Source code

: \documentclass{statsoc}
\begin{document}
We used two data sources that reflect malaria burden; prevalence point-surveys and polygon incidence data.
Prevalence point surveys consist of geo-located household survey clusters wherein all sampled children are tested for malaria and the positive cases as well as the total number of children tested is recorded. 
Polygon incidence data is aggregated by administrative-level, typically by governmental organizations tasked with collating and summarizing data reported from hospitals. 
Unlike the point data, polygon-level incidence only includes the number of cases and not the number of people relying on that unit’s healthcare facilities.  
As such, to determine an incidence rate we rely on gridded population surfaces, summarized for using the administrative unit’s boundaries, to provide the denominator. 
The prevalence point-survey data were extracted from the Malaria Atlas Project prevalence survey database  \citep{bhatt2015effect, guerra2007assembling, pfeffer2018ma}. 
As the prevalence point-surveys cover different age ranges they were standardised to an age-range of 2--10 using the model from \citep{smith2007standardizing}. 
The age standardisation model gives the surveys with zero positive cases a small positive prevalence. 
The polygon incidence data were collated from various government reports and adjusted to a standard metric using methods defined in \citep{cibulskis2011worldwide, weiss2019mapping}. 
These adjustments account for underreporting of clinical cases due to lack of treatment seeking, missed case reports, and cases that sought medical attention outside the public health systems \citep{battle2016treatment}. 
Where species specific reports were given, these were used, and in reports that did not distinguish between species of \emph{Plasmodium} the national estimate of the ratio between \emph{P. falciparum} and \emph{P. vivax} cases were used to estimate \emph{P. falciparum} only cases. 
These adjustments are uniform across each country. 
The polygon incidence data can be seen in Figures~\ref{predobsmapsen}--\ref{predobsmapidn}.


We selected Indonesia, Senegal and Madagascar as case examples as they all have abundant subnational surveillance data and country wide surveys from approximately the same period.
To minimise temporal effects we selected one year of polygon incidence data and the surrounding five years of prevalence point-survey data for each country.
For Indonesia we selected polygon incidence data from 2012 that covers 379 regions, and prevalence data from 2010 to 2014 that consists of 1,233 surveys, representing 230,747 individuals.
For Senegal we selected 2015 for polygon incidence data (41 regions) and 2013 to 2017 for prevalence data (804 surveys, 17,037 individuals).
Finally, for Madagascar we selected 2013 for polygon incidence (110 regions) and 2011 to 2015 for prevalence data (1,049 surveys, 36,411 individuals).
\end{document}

Your goal: In the data above, retype exactly and only the lines between the one holding "We used two" and the one holding "Prevalence point surveys", inclusive.

Response to the task:
We used two data sources that reflect malaria burden; prevalence point-surveys and polygon incidence data.
Prevalence point surveys consist of geo-located household survey clusters wherein all sampled children are tested for malaria and the positive cases as well as the total number of children tested is recorded. 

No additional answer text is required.